Records for the exercise:
--*--
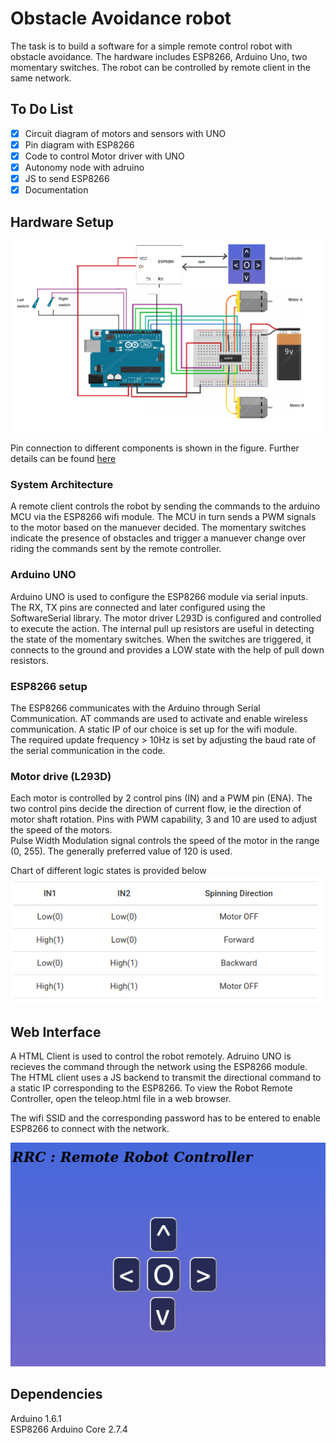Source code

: # Obstacle Avoidance robot
The task is to build a software for a simple remote control robot with obstacle avoidance. The hardware includes ESP8266, Arduino Uno, two momentary switches. The robot can be controlled by remote client in the same network.

## To Do List
- [x] Circuit diagram of motors and sensors with UNO
- [x] Pin diagram with ESP8266
- [x] Code to control Motor driver with UNO
- [x] Autonomy node with adruino
- [x] JS to send ESP8266
- [x] Documentation

## Hardware Setup

![Circuit](img/schematic.png)

Pin connection to different components is shown in the figure. Further details can be found [here](https://lastminuteengineers.com/l293d-dc-motor-arduino-tutorial/)

### System Architecture
A remote client controls the robot by sending the commands to the arduino MCU via the ESP8266 wifi module. The MCU in turn sends a PWM signals to the motor based on the manuever decided. The momentary switches indicate the presence of obstacles and trigger a manuever change over riding the commands sent by the remote controller. 

### Arduino UNO
Arduino UNO is used to configure the ESP8266 module via serial inputs. The RX, TX pins are connected and later configured using the SoftwareSerial library. The motor driver L293D is configured and controlled to execute the action. 
The internal pull up resistors are useful in detecting the state of the momentary switches. When the switches are triggered, it connects to the ground and provides a LOW state with the help of pull down resistors. 

### ESP8266 setup
The ESP8266 communicates with the Arduino through Serial Communication. AT commands are used to activate and enable wireless communication. A static IP of our choice is set up for the wifi module. </br>
The required update frequency > 10Hz is set by adjusting the baud rate of the serial communication in the code. 

### Motor drive (L293D)
Each motor is controlled by 2 control pins (IN) and a PWM pin (ENA). The two control pins decide the direction of current flow, ie the direction of motor shaft rotation. Pins with PWM capability, 3 and 10 are used to adjust the speed of the motors. </br>
Pulse Width Modulation signal controls the speed of the motor in the range (0, 255). The generally preferred value of 120 is used.

Chart of different logic states is provided below
![chart](img/L293D.png)

## Web Interface
A HTML Client is used to control the robot remotely. Adruino UNO is recieves the command through the network using the ESP8266 module. The HTML client uses a JS backend to transmit the directional command to a static IP corresponding to the ESP8266. To view the Robot Remote Controller, open the teleop.html file in a web browser. 

The wifi SSID and the corresponding password has to be entered to enable ESP8266 to connect with the network.
 
![UI](img/UI.png)

## Dependencies
Arduino 1.6.1 </br>
ESP8266 Arduino Core 2.7.4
--*--
Precisely the lines between those holding "A remote client" and "### Motor drive (L293D)", inclusive, are to be reproduced from the listing above, with nothing added.

A remote client controls the robot by sending the commands to the arduino MCU via the ESP8266 wifi module. The MCU in turn sends a PWM signals to the motor based on the manuever decided. The momentary switches indicate the presence of obstacles and trigger a manuever change over riding the commands sent by the remote controller. 

### Arduino UNO
Arduino UNO is used to configure the ESP8266 module via serial inputs. The RX, TX pins are connected and later configured using the SoftwareSerial library. The motor driver L293D is configured and controlled to execute the action. 
The internal pull up resistors are useful in detecting the state of the momentary switches. When the switches are triggered, it connects to the ground and provides a LOW state with the help of pull down resistors. 

### ESP8266 setup
The ESP8266 communicates with the Arduino through Serial Communication. AT commands are used to activate and enable wireless communication. A static IP of our choice is set up for the wifi module. </br>
The required update frequency > 10Hz is set by adjusting the baud rate of the serial communication in the code. 

### Motor drive (L293D)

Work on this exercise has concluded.